Supplied material section start

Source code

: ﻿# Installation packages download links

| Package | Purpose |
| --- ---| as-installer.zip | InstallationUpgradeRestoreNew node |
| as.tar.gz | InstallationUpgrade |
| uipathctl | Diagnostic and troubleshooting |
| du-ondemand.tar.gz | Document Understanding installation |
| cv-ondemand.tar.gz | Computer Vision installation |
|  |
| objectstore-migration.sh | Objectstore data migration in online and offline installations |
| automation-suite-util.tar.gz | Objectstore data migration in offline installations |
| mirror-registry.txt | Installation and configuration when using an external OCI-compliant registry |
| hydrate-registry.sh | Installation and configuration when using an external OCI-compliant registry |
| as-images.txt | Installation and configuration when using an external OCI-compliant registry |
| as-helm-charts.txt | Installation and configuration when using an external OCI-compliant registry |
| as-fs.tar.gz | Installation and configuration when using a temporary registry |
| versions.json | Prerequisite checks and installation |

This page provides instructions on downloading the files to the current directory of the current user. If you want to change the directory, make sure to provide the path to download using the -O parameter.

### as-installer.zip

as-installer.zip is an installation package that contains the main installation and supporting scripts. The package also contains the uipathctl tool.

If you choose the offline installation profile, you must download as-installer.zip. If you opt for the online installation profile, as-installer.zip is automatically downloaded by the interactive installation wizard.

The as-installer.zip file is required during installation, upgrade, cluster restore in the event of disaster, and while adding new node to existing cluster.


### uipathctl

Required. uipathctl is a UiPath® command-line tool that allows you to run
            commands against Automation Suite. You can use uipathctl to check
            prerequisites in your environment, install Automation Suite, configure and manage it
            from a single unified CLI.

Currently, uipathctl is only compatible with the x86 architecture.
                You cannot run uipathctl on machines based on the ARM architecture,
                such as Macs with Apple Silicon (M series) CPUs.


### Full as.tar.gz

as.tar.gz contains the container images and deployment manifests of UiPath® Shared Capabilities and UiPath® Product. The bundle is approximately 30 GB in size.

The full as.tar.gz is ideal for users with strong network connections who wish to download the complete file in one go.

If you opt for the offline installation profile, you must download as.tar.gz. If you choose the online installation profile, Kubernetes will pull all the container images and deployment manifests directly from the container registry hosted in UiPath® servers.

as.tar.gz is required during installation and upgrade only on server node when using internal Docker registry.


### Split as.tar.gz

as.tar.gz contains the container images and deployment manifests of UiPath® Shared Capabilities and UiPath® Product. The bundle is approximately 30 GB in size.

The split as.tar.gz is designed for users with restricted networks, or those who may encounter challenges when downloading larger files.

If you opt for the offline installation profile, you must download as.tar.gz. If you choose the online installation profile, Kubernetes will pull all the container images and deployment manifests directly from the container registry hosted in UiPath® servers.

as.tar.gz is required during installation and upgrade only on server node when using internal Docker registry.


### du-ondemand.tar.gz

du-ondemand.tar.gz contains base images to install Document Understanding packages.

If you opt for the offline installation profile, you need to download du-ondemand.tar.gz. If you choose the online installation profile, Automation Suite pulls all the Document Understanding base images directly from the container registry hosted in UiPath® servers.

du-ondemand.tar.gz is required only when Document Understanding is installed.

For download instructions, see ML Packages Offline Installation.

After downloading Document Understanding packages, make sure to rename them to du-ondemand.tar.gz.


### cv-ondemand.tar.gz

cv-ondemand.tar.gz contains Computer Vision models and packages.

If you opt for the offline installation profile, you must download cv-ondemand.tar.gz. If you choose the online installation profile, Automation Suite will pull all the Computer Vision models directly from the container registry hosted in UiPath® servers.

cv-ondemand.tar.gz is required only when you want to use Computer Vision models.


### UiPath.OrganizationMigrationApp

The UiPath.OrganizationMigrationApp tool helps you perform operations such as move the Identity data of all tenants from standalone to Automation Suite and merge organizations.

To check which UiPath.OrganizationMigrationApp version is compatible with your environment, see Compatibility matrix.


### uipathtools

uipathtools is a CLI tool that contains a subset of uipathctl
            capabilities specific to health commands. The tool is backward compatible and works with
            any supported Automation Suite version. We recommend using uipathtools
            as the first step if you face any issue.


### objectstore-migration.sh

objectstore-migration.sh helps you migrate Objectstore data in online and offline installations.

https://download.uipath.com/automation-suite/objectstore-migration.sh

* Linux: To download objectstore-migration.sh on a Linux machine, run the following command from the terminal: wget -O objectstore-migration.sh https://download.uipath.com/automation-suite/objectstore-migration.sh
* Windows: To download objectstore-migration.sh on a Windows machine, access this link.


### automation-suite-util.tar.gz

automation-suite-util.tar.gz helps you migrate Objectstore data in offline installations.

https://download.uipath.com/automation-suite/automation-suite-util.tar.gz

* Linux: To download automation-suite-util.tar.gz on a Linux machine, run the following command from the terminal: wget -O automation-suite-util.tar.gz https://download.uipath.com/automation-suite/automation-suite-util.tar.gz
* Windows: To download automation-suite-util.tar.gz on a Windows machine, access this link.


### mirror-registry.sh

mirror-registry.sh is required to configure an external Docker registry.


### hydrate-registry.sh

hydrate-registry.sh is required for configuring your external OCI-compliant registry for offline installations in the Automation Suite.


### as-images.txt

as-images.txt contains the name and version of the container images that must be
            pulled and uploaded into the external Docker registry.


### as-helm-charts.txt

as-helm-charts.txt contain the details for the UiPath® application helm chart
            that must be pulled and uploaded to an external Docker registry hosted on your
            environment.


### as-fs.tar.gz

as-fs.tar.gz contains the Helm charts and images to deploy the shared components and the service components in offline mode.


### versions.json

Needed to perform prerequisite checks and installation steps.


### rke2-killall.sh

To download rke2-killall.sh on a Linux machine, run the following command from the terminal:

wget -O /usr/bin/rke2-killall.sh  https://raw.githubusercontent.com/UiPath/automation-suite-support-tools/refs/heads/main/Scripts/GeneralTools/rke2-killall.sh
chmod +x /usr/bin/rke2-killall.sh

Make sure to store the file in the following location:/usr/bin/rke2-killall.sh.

Supplied material section end

Your task: Please, starting with the first line of the material above, write out each line exactly and finish on the line that includes "Understanding installation |".

Solved problem:
Source code

: ﻿# Installation packages download links

| Package | Purpose |
| --- ---| as-installer.zip | InstallationUpgradeRestoreNew node |
| as.tar.gz | InstallationUpgrade |
| uipathctl | Diagnostic and troubleshooting |
| du-ondemand.tar.gz | Document Understanding installation |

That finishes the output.